Asmara Ausstellung CoverBerlin (epo). - Vor 15 Jahren befreite sich Eritrea nach rund 100 Jahren von der Fremdherrschaft. Anlass zum Feiern besteht kaum, denn die Bevölkerung leidet unter dem Konflikt mit Äthiopien und periodischen Dürren. Mehrere tausend politische Gefangene werden laut amnesty international ohne Anklage festgehalten, oppositionelle Bestrebungen unterdrückt. Zwei Drittel der rund 4,5 Millionen Einwohner sind auf internationale Nahrungsmittelhilfe angewiesen.
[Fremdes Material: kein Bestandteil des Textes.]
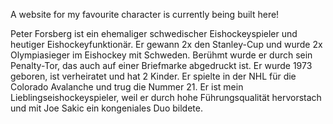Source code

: A website for my favourite character is currently being built here!

Peter Forsberg ist ein ehemaliger schwedischer Eishockeyspieler und heutiger Eishockeyfunktionär. Er gewann 2x den Stanley-Cup und wurde 2x Olympiasieger im Eishockey mit Schweden. Berühmt wurde er durch sein Penalty-Tor, das auch auf einer Briefmarke abgedruckt ist. Er wurde 1973 geboren, ist verheiratet und hat 2 Kinder. 
Er spielte in der NHL für die Colorado Avalanche und trug die Nummer 21. Er ist mein Lieblingseishockeyspieler, weil er durch hohe Führungsqualität hervorstach und mit Joe Sakic ein kongeniales Duo bildete.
Ein Hoffnungsschimmer ist für manche Eritreer die Aussicht auf mehr Tourismus. Denn neben seiner landschaftlichen Schönheit besitzt das Bergland am Horn von Afrika in der Hauptstadt Asmara eines der größten architektonischen Ensembles der Klassischen Moderne, wie eine Ausstellung im Deutschen Architektur Zentrum (DAZ) Berlin demnächst zeigen wird.

 

Der 24. Mai ist der eritreische Nationalfeiertag. Aus diesem Anlass informierte eine prominent besetzte Projektgruppe im Auswärtigen Amt in Berlin über die geplante Ausstellung, die vom 4. Oktober bis 3. Dezember 2006 im Deutschen Architektur Zentrum (DAZ) in Berlin erstmals zu sehen sein wird. In Asmara gibt es rund 500 Bauten des Art Deco, des Novecento und der Klassischen Moderne, entstanden unter italienischer Kolonialherrschaft.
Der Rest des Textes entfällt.